본 글은 Instance segmentation task의 evaluation metric (평가 척도)인 COCO evaluation metric을 설명한 글입니다. COCO dataset은 여기서 볼 수 있습니다.
On the instance segmentation task, its evaluation metric solves this problem by using the intersection over union (IoU). IoU means measuring the similarity between finite sets, defined as the size of the intersection divided by the size of the union of the sets. Based on the IoU between ground truth and prediction ($IoU = \frac{|\textrm{gt} \cap \textrm{prediction}|}{|\textrm{gt} \cup \textrm{prediction}|}$), a prediction is considered to be True Positive if $\texttt{IoU}\geq \texttt{threshold}$, False Positive if $\texttt{IoU < threshold}$ and False Negative for undetected ground truth(True Negative is not applicable because this mean there is no ground truth box and the model did not predict it as a bounding box, there are infinite possible positions to satisfy this.).
To consider every prediction element from the prediction from our task, we can initially set the threshold to a certain value and go through the process: for example, 0.5. But this means that two predictions of IoU 0.6 and 0.9 would have equal weightage. So setting a certain threshold also introduces a bias in the evaluation metric. One way to solve this problem is to set a range of IoU threshold values, and then compute AP value based on multiple IoU values. COCO evaluation metric calculates segmentation accuracy by considering whole predictions. Its IoU threshold ranges from 0.5 to 0.95 with a step size of 0.05 represented as $\texttt{AP@[0.5:.05:.95]}$ (10 thresholds). So from each IoU value, AP value can be calculated. By taking the average of AP values, we can get the segmentation accuracy:
$ \textrm{AP}_{COCO}=\frac{\textrm{AP}_{0.50} + \textrm{AP}_{0.55} + \cdots + \textrm{AP}_{0.95}}{10} $
To calculate the AP value from each IoU threshold, we should determine the precision-recall curve since AP value means area under the precision-recall curve (PR curve). To know the precision-recall curve, we have to get the confusion matrix. Computing the confusion matrix is based on the IoU concept described above.
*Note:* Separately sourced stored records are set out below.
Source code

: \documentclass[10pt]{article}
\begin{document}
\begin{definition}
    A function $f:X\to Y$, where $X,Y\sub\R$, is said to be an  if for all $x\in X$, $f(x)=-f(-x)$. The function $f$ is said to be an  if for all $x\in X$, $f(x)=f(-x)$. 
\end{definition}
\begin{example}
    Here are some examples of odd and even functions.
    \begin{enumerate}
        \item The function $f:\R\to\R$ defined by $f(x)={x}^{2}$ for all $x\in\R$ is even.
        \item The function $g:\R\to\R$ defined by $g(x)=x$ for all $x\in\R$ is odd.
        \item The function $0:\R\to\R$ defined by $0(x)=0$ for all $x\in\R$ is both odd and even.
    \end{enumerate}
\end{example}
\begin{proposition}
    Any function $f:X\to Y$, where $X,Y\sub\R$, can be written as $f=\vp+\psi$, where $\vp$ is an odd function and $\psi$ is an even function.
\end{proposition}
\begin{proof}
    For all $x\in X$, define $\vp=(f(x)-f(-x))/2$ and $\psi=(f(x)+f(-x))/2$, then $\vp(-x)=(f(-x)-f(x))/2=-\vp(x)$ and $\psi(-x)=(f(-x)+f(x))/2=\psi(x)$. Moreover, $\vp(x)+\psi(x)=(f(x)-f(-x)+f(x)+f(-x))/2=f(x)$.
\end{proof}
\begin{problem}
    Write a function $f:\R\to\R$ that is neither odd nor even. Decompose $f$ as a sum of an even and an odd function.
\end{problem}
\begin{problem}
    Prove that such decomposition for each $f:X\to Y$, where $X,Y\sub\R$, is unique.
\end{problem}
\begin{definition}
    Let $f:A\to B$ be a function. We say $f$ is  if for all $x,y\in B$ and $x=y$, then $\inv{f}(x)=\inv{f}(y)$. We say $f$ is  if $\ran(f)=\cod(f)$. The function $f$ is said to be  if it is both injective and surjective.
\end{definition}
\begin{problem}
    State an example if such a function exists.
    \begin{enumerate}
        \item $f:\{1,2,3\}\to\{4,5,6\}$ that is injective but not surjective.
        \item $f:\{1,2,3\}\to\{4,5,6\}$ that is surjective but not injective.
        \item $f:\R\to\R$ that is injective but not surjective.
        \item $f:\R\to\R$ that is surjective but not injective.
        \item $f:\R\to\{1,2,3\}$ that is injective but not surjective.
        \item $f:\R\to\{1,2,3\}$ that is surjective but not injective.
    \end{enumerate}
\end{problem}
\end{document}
For example on Figure \ref{eval}, if the IoU threshold is 0.8, TP of threshold 0.8 would be 1 and FP would be 1 and FN would be 0. This means the precision of threshold 0.8 is 0.5 and recall is 1. [0.5,1] would be the point of the precision-recall curve. The explanation of the evaluation metric of instance segmentation task we talked about so far is as follows:
To sum up, on a fixed IoU threshold, we can get a point of the precision-recall curve from each instance. Calculating the region of each precision-recall curve, we can get each AP value on an IoU threshold. The average value would be the segmentation accuracy.